Built from https://develop.svn.wordpress.org/trunk@59515


git-svn-id: http://core.svn.wordpress.org/trunk@58901 1a063a9b-81f0-0310-95a4-ce76da25c4cd
---
 wp-includes/formatting.php | 71 +++++++++++++++++++++-----------------
 wp-includes/version.php    |  2 +-
 2 files changed, 41 insertions(+), 32 deletions(-)

diff --git a/wp-includes/formatting.php b/wp-includes/formatting.php
index b579bcd324..3ecc352528 100644
--- a/wp-includes/formatting.php
+++ b/wp-includes/formatting.php
@@ -3473,40 +3473,49 @@ function translate_smiley( $matches ) {
  */
 function convert_smilies( $text ) {
 	global $wp_smiliessearch;
-	$output = '';
-	if ( get_option( 'use_smilies' ) && ! empty( $wp_smiliessearch ) ) {
-		// HTML loop taken from texturize function, could possible be consolidated.
-		$textarr = preg_split( '/(<.*>)/U', $text, -1, PREG_SPLIT_DELIM_CAPTURE ); // Capture the tags as well as in between.
-		$stop    = count( $textarr ); // Loop stuff.
 
-		// Ignore processing of specific tags.
-		$tags_to_ignore       = 'code|pre|style|script|textarea';
-		$ignore_block_element = '';
-
-		for ( $i = 0; $i < $stop; $i++ ) {
-			$content = $textarr[ $i ];
-
-			// If we're in an ignore block, wait until we find its closing tag.
-			if ( '' === $ignore_block_element && preg_match( '/^<(' . $tags_to_ignore . ')[^>]*>/', $content, $matches ) ) {
-				$ignore_block_element = $matches[1];
-			}
-
-			// If it's not a tag and not in ignore block.

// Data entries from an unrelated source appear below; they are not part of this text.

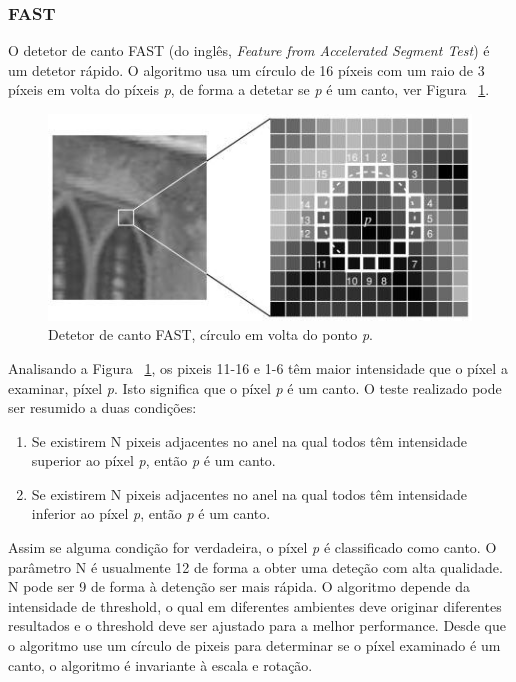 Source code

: \subsubsection{FAST}\label{fastsection}

O detetor de canto FAST (do inglês,\textit{ Feature from Accelerated Segment Test}) é um detetor rápido. O algoritmo usa um círculo de 16 píxeis com um raio de 3 píxeis em volta do píxeis \textit{p}, de forma a detetar se \textit{p} é um canto, ver Figura ~\ref{fig:fastcornerdetector}.

\begin{figure}[h!]
	\centering
	\includegraphics[width=0.7\linewidth]{figures/FASTcornerdetector}
	\caption{Detetor de canto FAST, círculo em volta do ponto \textit{p}. \cite{VisualOdometryRodasVehicles}}
	\label{fig:fastcornerdetector}
\end{figure}

Analisando a Figura  ~\ref{fig:fastcornerdetector}, os pixeis 11-16 e 1-6 têm maior intensidade que o píxel a examinar, píxel \textit{p}. Isto significa que o píxel \textit{p} é um canto. O teste realizado pode ser resumido a duas condições:
\begin{enumerate}
	\item Se existirem N pixeis adjacentes no anel na qual todos têm intensidade superior ao píxel \textit{p}, então \textit{p} é um canto.
	\item Se existirem N pixeis adjacentes no anel na qual todos têm intensidade inferior ao píxel \textit{p}, então \textit{p} é um canto.	
\end{enumerate}
Assim se alguma condição for verdadeira, o píxel \textit{p} é classificado como canto. O parâmetro N é usualmente 12 de forma a obter uma deteção com alta qualidade. N pode ser 9 de forma à detenção ser mais rápida. 
O algoritmo depende da intensidade de threshold, o qual em diferentes ambientes deve originar diferentes resultados e o threshold deve ser ajustado para a melhor performance. Desde que o algoritmo use um círculo de pixeis para determinar se o píxel examinado é um canto, o algoritmo é invariante à escala e rotação.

-			if ( '' === $ignore_block_element && strlen( $content ) > 0 && '<' !== $content[0] ) {
-				$content = preg_replace_callback( $wp_smiliessearch, 'translate_smiley', $content );
-			}
-
-			// Did we exit ignore block?
-			if ( '' !== $ignore_block_element && '</' . $ignore_block_element . '>' === $content ) {
-				$ignore_block_element = '';
-			}
-
-			$output .= $content;
-		}
-	} else {
+	if ( ! get_option( 'use_smilies' ) || empty( $wp_smiliessearch ) ) {
 		// Return default text.
-		$output = $text;
+		return $text;
 	}
+
+	// HTML loop taken from texturize function, could possible be consolidated.
+	$textarr = preg_split( '/(<[^>]*>)/U', $text, -1, PREG_SPLIT_DELIM_CAPTURE ); // Capture the tags as well as in between.
+
+	if ( false === $textarr ) {
+		// Return default text.
+		return $text;
+	}
+
+	// Loop stuff.
+	$stop   = count( $textarr );
+	$output = '';
+
+	// Ignore processing of specific tags.
+	$tags_to_ignore       = 'code|pre|style|script|textarea';
+	$ignore_block_element = '';
+
+	for ( $i = 0; $i < $stop; $i++ ) {
+		$content = $textarr[ $i ];
+
+		// If we're in an ignore block, wait until we find its closing tag.
+		if ( '' === $ignore_block_element && preg_match( '/^<(' . $tags_to_ignore . ')[^>]*>/', $content, $matches ) ) {
+			$ignore_block_element = $matches[1];
+		}
+
+		// If it's not a tag and not in ignore block.
+		if ( '' === $ignore_block_element && strlen( $content ) > 0 && '<' !== $content[0] ) {
+			$content = preg_replace_callback( $wp_smiliessearch, 'translate_smiley', $content );
+		}
+
+		// Did we exit ignore block?
+		if ( '' !== $ignore_block_element && '</' . $ignore_block_element . '>' === $content ) {
+			$ignore_block_element = '';
+		}
+
+		$output .= $content;
+	}
+
 	return $output;
 }
 
diff --git a/wp-includes/version.php b/wp-includes/version.php
index c8beddbf30..391edd9fe4 100644
--- a/wp-includes/version.php
+++ b/wp-includes/version.php
@@ -16,7 +16,7 @@
  *
  * @global string $wp_version
  */
-$wp_version = '6.8-alpha-59514';
+$wp_version = '6.8-alpha-59515';
 
 /**
  * Holds the WordPress DB revision, increments when changes are made to the WordPress DB schema.